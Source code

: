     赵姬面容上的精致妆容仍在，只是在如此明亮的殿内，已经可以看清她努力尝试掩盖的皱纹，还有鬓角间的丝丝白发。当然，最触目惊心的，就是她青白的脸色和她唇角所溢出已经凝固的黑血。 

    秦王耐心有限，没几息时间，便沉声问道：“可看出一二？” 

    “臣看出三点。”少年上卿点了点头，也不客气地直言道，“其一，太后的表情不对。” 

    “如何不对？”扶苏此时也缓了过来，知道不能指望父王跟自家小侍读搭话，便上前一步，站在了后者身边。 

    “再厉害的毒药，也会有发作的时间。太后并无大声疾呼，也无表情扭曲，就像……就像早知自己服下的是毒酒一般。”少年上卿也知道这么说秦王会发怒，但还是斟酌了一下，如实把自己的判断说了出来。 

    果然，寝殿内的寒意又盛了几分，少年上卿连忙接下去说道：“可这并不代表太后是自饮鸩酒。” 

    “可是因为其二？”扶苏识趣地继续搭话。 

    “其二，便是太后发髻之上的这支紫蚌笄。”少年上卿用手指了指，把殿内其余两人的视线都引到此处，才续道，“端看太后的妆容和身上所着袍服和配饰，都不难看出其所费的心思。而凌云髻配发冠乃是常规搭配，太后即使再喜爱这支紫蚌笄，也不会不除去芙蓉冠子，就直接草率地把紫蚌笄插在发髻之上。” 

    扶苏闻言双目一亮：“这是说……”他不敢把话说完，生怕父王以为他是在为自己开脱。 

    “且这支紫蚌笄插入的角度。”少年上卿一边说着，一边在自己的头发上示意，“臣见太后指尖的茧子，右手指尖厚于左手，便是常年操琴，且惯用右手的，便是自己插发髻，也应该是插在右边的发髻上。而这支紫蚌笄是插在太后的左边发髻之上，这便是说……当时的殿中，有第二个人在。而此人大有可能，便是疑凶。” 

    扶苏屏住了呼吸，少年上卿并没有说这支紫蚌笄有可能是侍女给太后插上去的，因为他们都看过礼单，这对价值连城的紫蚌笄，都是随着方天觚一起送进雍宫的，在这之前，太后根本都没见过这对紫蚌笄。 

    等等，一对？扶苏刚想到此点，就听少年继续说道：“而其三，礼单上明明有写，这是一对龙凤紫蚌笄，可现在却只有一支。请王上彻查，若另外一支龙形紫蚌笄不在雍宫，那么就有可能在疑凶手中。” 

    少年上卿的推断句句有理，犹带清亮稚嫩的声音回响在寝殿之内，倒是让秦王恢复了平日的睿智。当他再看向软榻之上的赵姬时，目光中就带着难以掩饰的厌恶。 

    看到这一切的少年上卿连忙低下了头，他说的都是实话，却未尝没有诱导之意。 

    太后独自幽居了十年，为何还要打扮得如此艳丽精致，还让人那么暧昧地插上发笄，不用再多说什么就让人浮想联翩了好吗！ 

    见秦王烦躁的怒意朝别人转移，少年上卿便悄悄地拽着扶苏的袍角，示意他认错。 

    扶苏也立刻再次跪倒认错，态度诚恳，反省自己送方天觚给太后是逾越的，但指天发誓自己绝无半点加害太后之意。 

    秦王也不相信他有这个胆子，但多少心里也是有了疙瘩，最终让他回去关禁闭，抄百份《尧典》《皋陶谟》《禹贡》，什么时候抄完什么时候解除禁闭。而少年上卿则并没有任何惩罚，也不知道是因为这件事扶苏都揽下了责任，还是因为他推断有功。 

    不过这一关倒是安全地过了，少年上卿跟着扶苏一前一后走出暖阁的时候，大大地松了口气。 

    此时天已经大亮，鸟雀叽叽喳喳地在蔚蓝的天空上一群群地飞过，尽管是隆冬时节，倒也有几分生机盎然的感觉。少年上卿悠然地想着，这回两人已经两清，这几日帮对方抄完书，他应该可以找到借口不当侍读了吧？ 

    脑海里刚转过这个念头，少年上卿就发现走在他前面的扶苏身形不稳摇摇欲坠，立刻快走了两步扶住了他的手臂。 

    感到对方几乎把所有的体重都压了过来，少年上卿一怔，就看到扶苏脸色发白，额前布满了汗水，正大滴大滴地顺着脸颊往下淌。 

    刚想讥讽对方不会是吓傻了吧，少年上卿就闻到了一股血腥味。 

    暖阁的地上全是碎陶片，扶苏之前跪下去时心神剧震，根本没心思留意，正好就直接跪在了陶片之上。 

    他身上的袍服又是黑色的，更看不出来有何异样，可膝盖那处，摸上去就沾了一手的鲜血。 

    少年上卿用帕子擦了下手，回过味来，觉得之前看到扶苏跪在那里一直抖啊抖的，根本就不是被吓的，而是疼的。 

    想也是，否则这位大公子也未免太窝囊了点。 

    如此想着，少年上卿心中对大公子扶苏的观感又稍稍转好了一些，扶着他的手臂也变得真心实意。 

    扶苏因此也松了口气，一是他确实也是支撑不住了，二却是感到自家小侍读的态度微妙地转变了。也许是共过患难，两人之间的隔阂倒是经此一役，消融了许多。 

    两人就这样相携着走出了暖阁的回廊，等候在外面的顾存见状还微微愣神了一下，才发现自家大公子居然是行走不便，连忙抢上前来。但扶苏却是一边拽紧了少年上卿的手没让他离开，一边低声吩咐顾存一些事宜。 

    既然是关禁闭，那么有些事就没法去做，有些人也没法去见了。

☆ ☆ ☆

▶ **WHAT IS REQUIRED**
Write out every entry word for word.

▶ **ANSWER TO THIS PROBLEM**
Source code

:     赵姬面容上的精致妆容仍在，只是在如此明亮的殿内，已经可以看清她努力尝试掩盖的皱纹，还有鬓角间的丝丝白发。当然，最触目惊心的，就是她青白的脸色和她唇角所溢出已经凝固的黑血。 

    秦王耐心有限，没几息时间，便沉声问道：“可看出一二？” 

    “臣看出三点。”少年上卿点了点头，也不客气地直言道，“其一，太后的表情不对。” 

    “如何不对？”扶苏此时也缓了过来，知道不能指望父王跟自家小侍读搭话，便上前一步，站在了后者身边。 

    “再厉害的毒药，也会有发作的时间。太后并无大声疾呼，也无表情扭曲，就像……就像早知自己服下的是毒酒一般。”少年上卿也知道这么说秦王会发怒，但还是斟酌了一下，如实把自己的判断说了出来。 

    果然，寝殿内的寒意又盛了几分，少年上卿连忙接下去说道：“可这并不代表太后是自饮鸩酒。” 

    “可是因为其二？”扶苏识趣地继续搭话。 

    “其二，便是太后发髻之上的这支紫蚌笄。”少年上卿用手指了指，把殿内其余两人的视线都引到此处，才续道，“端看太后的妆容和身上所着袍服和配饰，都不难看出其所费的心思。而凌云髻配发冠乃是常规搭配，太后即使再喜爱这支紫蚌笄，也不会不除去芙蓉冠子，就直接草率地把紫蚌笄插在发髻之上。” 

    扶苏闻言双目一亮：“这是说……”他不敢把话说完，生怕父王以为他是在为自己开脱。 

    “且这支紫蚌笄插入的角度。”少年上卿一边说着，一边在自己的头发上示意，“臣见太后指尖的茧子，右手指尖厚于左手，便是常年操琴，且惯用右手的，便是自己插发髻，也应该是插在右边的发髻上。而这支紫蚌笄是插在太后的左边发髻之上，这便是说……当时的殿中，有第二个人在。而此人大有可能，便是疑凶。” 

    扶苏屏住了呼吸，少年上卿并没有说这支紫蚌笄有可能是侍女给太后插上去的，因为他们都看过礼单，这对价值连城的紫蚌笄，都是随着方天觚一起送进雍宫的，在这之前，太后根本都没见过这对紫蚌笄。 

    等等，一对？扶苏刚想到此点，就听少年继续说道：“而其三，礼单上明明有写，这是一对龙凤紫蚌笄，可现在却只有一支。请王上彻查，若另外一支龙形紫蚌笄不在雍宫，那么就有可能在疑凶手中。” 

    少年上卿的推断句句有理，犹带清亮稚嫩的声音回响在寝殿之内，倒是让秦王恢复了平日的睿智。当他再看向软榻之上的赵姬时，目光中就带着难以掩饰的厌恶。 

    看到这一切的少年上卿连忙低下了头，他说的都是实话，却未尝没有诱导之意。 

    太后独自幽居了十年，为何还要打扮得如此艳丽精致，还让人那么暧昧地插上发笄，不用再多说什么就让人浮想联翩了好吗！ 

    见秦王烦躁的怒意朝别人转移，少年上卿便悄悄地拽着扶苏的袍角，示意他认错。 

    扶苏也立刻再次跪倒认错，态度诚恳，反省自己送方天觚给太后是逾越的，但指天发誓自己绝无半点加害太后之意。 

    秦王也不相信他有这个胆子，但多少心里也是有了疙瘩，最终让他回去关禁闭，抄百份《尧典》《皋陶谟》《禹贡》，什么时候抄完什么时候解除禁闭。而少年上卿则并没有任何惩罚，也不知道是因为这件事扶苏都揽下了责任，还是因为他推断有功。 

    不过这一关倒是安全地过了，少年上卿跟着扶苏一前一后走出暖阁的时候，大大地松了口气。 

    此时天已经大亮，鸟雀叽叽喳喳地在蔚蓝的天空上一群群地飞过，尽管是隆冬时节，倒也有几分生机盎然的感觉。少年上卿悠然地想着，这回两人已经两清，这几日帮对方抄完书，他应该可以找到借口不当侍读了吧？ 

    脑海里刚转过这个念头，少年上卿就发现走在他前面的扶苏身形不稳摇摇欲坠，立刻快走了两步扶住了他的手臂。 

    感到对方几乎把所有的体重都压了过来，少年上卿一怔，就看到扶苏脸色发白，额前布满了汗水，正大滴大滴地顺着脸颊往下淌。 

    刚想讥讽对方不会是吓傻了吧，少年上卿就闻到了一股血腥味。 

    暖阁的地上全是碎陶片，扶苏之前跪下去时心神剧震，根本没心思留意，正好就直接跪在了陶片之上。 

    他身上的袍服又是黑色的，更看不出来有何异样，可膝盖那处，摸上去就沾了一手的鲜血。 

    少年上卿用帕子擦了下手，回过味来，觉得之前看到扶苏跪在那里一直抖啊抖的，根本就不是被吓的，而是疼的。 

    想也是，否则这位大公子也未免太窝囊了点。 

    如此想着，少年上卿心中对大公子扶苏的观感又稍稍转好了一些，扶着他的手臂也变得真心实意。 

    扶苏因此也松了口气，一是他确实也是支撑不住了，二却是感到自家小侍读的态度微妙地转变了。也许是共过患难，两人之间的隔阂倒是经此一役，消融了许多。 

    两人就这样相携着走出了暖阁的回廊，等候在外面的顾存见状还微微愣神了一下，才发现自家大公子居然是行走不便，连忙抢上前来。但扶苏却是一边拽紧了少年上卿的手没让他离开，一边低声吩咐顾存一些事宜。 

    既然是关禁闭，那么有些事就没法去做，有些人也没法去见了。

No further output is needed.